Transaction faite le treiziesme de janvier de l’an mile six cens entre noble homme Georges Lesquen, sieur du Jeunebosc, tant en son nom que pour demoiselle Françoise de la Bouexière, sa femme, et Jean de la Bouexière, écuyer, sieur du Tertre, sur les diférends qu’ils avoient pour le partage en noble comme en noble et en partable comme en partable, que ladite Françoise de la Bouexière demandoit audit Jean de la Bouexière, son frère ainé, dans les successions nobles et de gouvernement noble et avantageux de nobles gens Jean de la Bouexière et Jaquemine de Saint Méloir, sa femme, leurs père et mère, vivant sieur et dame du Tertre.

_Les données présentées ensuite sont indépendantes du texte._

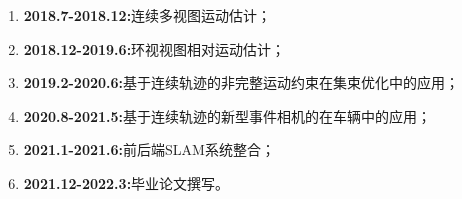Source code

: \begin{enumerate}
    \item \textbf{2018.7-2018.12:}连续多视图运动估计；
    \item \textbf{2018.12-2019.6:}环视视图相对运动估计；
    \item \textbf{2019.2-2020.6:}基于连续轨迹的非完整运动约束在集束优化中的应用；
    \item \textbf{2020.8-2021.5:}基于连续轨迹的新型事件相机的在车辆中的应用；
    \item \textbf{2021.1-2021.6:}前后端SLAM系统整合；
    \item \textbf{2021.12-2022.3:}毕业论文撰写。
\end{enumerate}

{\small


}
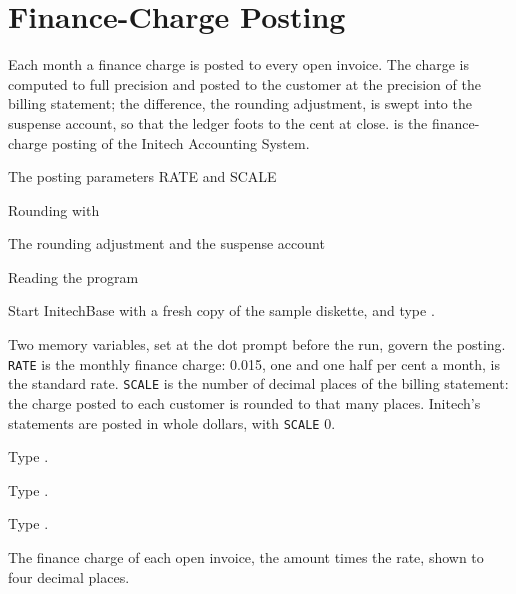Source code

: \chapter{Finance-Charge Posting}
Each month a finance charge is posted to every open invoice.  The charge is
computed to full precision and posted to the customer at the precision of the
billing statement; the difference, the rounding adjustment, is swept into the
suspense account, so that the ledger foots to the cent at close.
 is the finance-charge posting of the Initech Accounting
System.

\begin{ChapterCovers}
\item The posting parameters RATE and SCALE
\item Rounding with 
\item The rounding adjustment and the suspense account
\item Reading the program
\end{ChapterCovers}

Start InitechBase with a fresh copy of the sample diskette, and type
.

Two memory variables, set at the dot prompt before the run, govern the posting.
\texttt{RATE} is the monthly finance charge: 0.015, one and one half per cent a
month, is the standard rate.  \texttt{SCALE} is the number of decimal places of
the billing statement: the charge posted to each customer is rounded to that
many places.  Initech's statements are posted in whole dollars, with
\texttt{SCALE} 0.

\begin{Steps}
\item Type .
\item Type .
\item Type .
\end{Steps}
The finance charge of each open invoice, the amount times the
rate, shown to four decimal places.

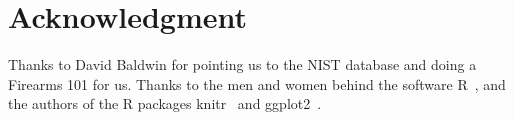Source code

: \documentclass[aoas, preprint]{imsart}\usepackage[]{graphicx}\usepackage[]{color}
\newcommand{\hh}[1]{{\color{magenta} #1}}
\begin{document}


\section*{Acknowledgment} 
Thanks to David Baldwin for pointing us to the NIST database and doing a Firearms 101 for us.
Thanks to the men and women behind the software R~\citep{R}, and the authors of the R packages  knitr~\citep{knitr} and ggplot2~\citep{ggplot2}.






\end{document}
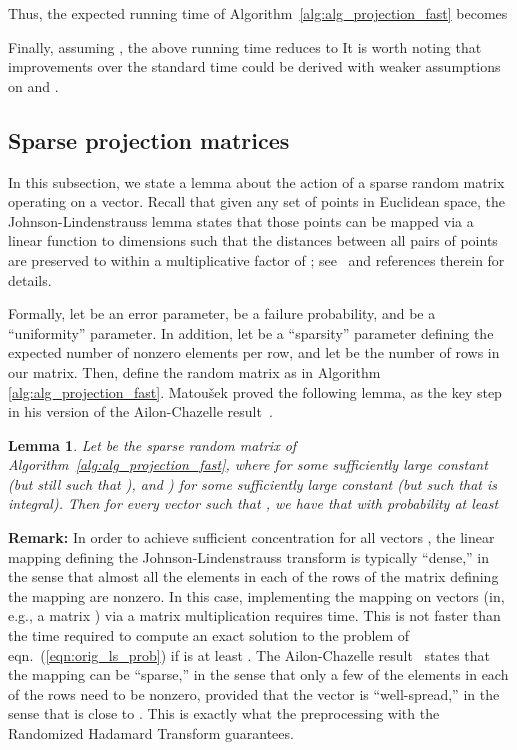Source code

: \documentclass[11pt]{article}
\newtheorem{lemma}{Lemma}
\begin{document}
Thus, the expected running time of Algorithm~\ref{alg:alg_projection_fast} becomes

Finally, assuming , the above running time reduces to  It is worth noting that improvements over the standard  time could be derived with weaker assumptions on  and .

\subsection{Sparse projection matrices}
\label{sxn:review_previous:projecting}

In this subsection, we state a lemma about the action of a sparse random matrix operating on a vector. Recall that given any set of  points in Euclidean space, the Johnson-Lindenstrauss lemma states that those points can be mapped via a linear function to  dimensions such that the distances between all pairs of points are preserved to within a multiplicative factor of ; see~\cite{Matousek08_RSA} and references therein for details.

Formally, let  be an error parameter,  be a failure probability, and  be a ``uniformity'' parameter. In addition, let  be a ``sparsity'' parameter defining the expected number of nonzero elements per row, and let  be the number of rows in our matrix. Then, define the  random matrix  as in Algorithm
\ref{alg:alg_projection_fast}. Matou\v{s}ek proved the following lemma, as the key step in his version of the Ailon-Chazelle result~\cite{AC06,Matousek08_RSA}.

\begin{lemma}\label{lem:matousek}
Let  be the sparse random matrix of Algorithm~\ref{alg:alg_projection_fast}, where  for some sufficiently large constant  (but still such that ), and ) for some sufficiently large constant  (but such that  is integral). Then for every vector  such that , we have that with probability at least 

\end{lemma}

\noindent \textbf{Remark:} In order to achieve sufficient concentration for all vectors , the linear mapping defining the Johnson-Lindenstrauss transform is typically
``dense,'' in the sense that almost all the elements in each of the  rows of the matrix defining the mapping are nonzero. In this case, implementing the mapping on  vectors (in, e.g., a matrix ) via a matrix multiplication requires  time. This is not faster than the  time required to compute an exact solution to the problem of eqn.~(\ref{eqn:orig_ls_prob}) if  is at least . The Ailon-Chazelle result~\cite{AC06,Matousek08_RSA} states that the mapping can be ``sparse,'' in the sense that only a few of the elements in each of the  rows need to be nonzero, provided that the vector  is ``well-spread,'' in the sense that  is close to . This is exactly what the preprocessing with the Randomized Hadamard Transform guarantees.
\end{document}
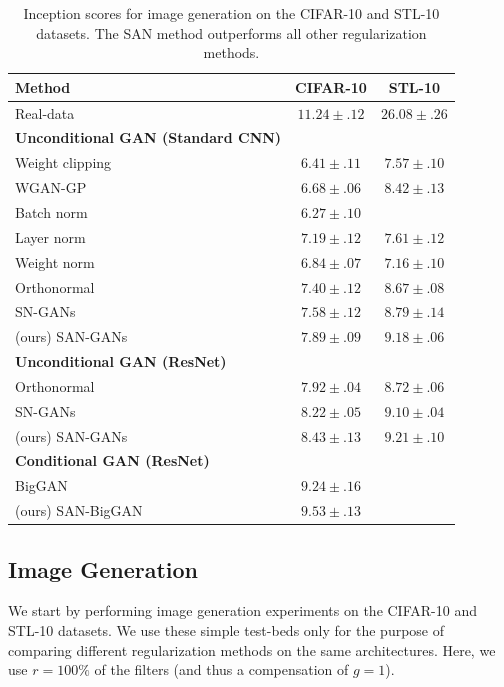 \documentclass[letterpaper]{article} %
\begin{document}
\addtolength{\tabcolsep}{3pt}
\begin{table}[t]
\begin{center}
\begin{tabular}{p{3cm} c c}
Method & CIFAR-10 & STL-10 \\ \hline \hline
Real-data & $11.24\pm .12$ & $26.08\pm .26$ \\ \hline
\textbf{Unconditional GAN (Standard CNN)} && \\
Weight clipping & $6.41\pm .11$ & $7.57 \pm .10$ \\
WGAN-GP & $ 6.68\pm .06$ & $ 8.42\pm .13$\\
Batch norm & $ 6.27 \pm .10$ &  \\
Layer norm & $ 7.19 \pm .12$ & $ 7.61\pm .12$\\
Weight norm & $6.84 \pm .07$ & $ 7.16\pm .10$\\
Orthonormal & $7.40 \pm .12$ & $8.67 \pm .08$\\
SN-GANs & $7.58 \pm .12$ & $8.79 \pm .14$\\
(ours) SAN-GANs & $\mathbf{7.89} \pm .09$ &  $\mathbf{9.18} \pm .06$\\ \hline
\textbf{Unconditional GAN (ResNet)} && \\
Orthonormal & $7.92 \pm .04$ & $8.72 \pm .06$ \\
SN-GANs & $8.22 \pm .05$ & $9.10 \pm .04$\\
(ours) SAN-GANs & $\mathbf{8.43} \pm .13$ & $\mathbf{9.21} \pm .10$\\  \hline
\textbf{Conditional GAN (ResNet)} &  & \\
BigGAN & $9.24 \pm .16$ & \\
(ours) SAN-BigGAN & $\mathbf{9.53} \pm .13$ & \\

\end{tabular}
\end{center}
\caption{Inception scores for image generation on the CIFAR-10 and STL-10 datasets. The SAN method outperforms all other regularization methods.}
\label{tab:generation}
\end{table}
\addtolength{\tabcolsep}{-3pt}

\subsection{Image Generation}\label{image_generation}
We start by performing image generation experiments on the CIFAR-10 \cite{cifar} and STL-10 \cite{stl} datasets. We use these simple test-beds only for the purpose of comparing different regularization methods on the same architectures. Here, we use $r=100\%$ of the filters (and thus a compensation of $g=1$).
\end{document}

Cet acte signé Jean de la Bouexière et Davi.

Partage noble dans les successions nobles et de gouvernement noble de noble homme Olivier Lesquen, vivant sieur du Jeunebosc, donné le cinquiesme de septembre de l’an mile cinq cens quatre-vingt-onze par noble homme Georges Lesquen, son fils ainé et héritier principal et noble, et de feue demoiselle Anne Chappin, sa femme, à demoiselle Jeanne Lesquen, sa sœur germaine, femme de François Hervé. Cet acte reçu par Gautier, notaire des cours de Montafilant et de Plancoet.

 

VIIIe et IXe degrés, 6e et 7e ayeuls – Olivier Lesquen, seigneur de Jeunebosc, fils de Thomas Lesquen et de demoiselle Jeanne de Brehant, Anne Chappin, sa femme, 1564. D’azur, à un épervier d’or.

Vente d’héritages situés au terroir de Pluduno, faite le vingt uniesme de mai de l’an mile cinq cent soixante-quatre par demoiselle Anne Chappin, femme de noble homs Olivier Lesquen, demeurant dans la paroisse de Saint Lormel, à Giles Chappin, écuyer, sieur de Saint Layal et du Boisrieu. Cet acte signé Le Bey.

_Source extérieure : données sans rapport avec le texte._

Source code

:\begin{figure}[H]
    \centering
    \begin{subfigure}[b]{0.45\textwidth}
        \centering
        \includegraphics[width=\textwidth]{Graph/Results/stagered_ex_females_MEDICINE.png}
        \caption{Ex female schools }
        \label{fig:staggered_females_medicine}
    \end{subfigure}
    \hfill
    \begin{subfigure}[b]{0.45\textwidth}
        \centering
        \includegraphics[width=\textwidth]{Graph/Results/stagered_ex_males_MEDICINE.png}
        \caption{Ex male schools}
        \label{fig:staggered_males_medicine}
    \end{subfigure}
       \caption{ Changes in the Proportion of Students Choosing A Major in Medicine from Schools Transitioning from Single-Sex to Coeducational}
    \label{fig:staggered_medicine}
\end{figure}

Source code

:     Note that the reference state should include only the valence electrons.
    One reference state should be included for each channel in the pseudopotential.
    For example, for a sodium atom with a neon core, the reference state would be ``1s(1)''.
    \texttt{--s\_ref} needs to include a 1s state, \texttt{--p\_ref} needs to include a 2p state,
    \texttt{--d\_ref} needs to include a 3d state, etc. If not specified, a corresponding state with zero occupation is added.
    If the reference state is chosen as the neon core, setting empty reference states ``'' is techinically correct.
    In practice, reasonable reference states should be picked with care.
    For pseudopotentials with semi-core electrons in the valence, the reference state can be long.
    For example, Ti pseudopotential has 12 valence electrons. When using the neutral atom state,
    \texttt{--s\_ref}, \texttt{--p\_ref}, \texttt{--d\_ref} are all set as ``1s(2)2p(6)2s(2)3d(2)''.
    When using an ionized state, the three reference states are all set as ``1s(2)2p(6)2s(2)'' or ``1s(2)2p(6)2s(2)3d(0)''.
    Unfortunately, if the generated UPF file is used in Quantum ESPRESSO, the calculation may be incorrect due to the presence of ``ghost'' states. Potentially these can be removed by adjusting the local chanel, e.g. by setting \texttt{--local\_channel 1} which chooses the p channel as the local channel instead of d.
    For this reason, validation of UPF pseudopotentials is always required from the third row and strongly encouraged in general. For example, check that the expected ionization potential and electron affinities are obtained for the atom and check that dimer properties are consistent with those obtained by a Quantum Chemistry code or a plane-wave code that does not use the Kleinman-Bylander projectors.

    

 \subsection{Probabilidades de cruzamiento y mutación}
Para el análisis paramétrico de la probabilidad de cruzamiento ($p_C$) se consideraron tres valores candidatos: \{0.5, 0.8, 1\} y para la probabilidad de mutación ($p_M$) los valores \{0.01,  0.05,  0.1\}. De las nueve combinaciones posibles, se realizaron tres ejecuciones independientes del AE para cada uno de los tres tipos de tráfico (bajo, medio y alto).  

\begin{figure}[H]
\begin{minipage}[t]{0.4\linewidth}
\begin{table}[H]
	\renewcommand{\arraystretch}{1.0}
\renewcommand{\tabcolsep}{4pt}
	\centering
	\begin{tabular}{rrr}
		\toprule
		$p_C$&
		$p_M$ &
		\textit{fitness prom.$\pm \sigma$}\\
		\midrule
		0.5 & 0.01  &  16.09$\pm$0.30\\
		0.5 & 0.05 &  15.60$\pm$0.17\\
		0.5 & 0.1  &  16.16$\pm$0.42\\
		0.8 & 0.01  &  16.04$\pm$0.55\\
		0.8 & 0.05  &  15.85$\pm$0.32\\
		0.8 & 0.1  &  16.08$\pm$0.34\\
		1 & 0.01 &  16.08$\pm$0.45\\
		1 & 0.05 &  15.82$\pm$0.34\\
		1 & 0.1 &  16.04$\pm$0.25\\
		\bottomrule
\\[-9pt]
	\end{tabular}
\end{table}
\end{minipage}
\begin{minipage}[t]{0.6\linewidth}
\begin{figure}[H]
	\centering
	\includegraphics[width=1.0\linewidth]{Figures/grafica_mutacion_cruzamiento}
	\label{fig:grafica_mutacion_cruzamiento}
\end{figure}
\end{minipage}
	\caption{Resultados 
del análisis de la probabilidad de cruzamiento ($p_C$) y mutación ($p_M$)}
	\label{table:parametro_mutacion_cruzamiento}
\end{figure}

Aveu d’héritages situés au lieu de Champ Glain et mouvans noblement de nobles homs Claude de Montbourcher, chevalier, seigneur de Largentais, donné audit sieur de Montbourcher le vingt huitiesme d’avril de l’an mile cinq cens quarante-cinq par noble homme Olivier Lesquen, comme fils ainé et héritier principal et noble de feus noble homme Thomas Lesquen et noble demoiselle Jeanne de Bréhant, sa femme. Cet acte reçu par Le Boulanger et Le Fèvre, notaires des cours de Plancoet et de Largentais etc.

 

Nous, Louis-Pierre d’Hozier, juge d’armes de France, chevalier de l’Ordre du roi, son conseiller maistre ordinaire en sa chambre des comptes à Paris, conseiller d’honneur en l’hostel de ville et généalogiste de la Maison et des Écuries de Sa Majesté et de celles de la reine,

Certifions au Roi et à Son Altesse Monseigneur le prince Charles de Lorraine, Grand Écuyer de France, que Constance-François-René Lesquen de Largentais a la noblesse nécessaire pour estre admis au nombre des pages que Sa Majesté fait élever dans sa Grande Écurie, comme il en est justifié par les actes qui sont énoncés dans cette preuve, laquelle nous avons vérifiée et dressée à Paris le jeudi treiziesme jour du mois de mai de l’an mile sept cens vingt-neuf.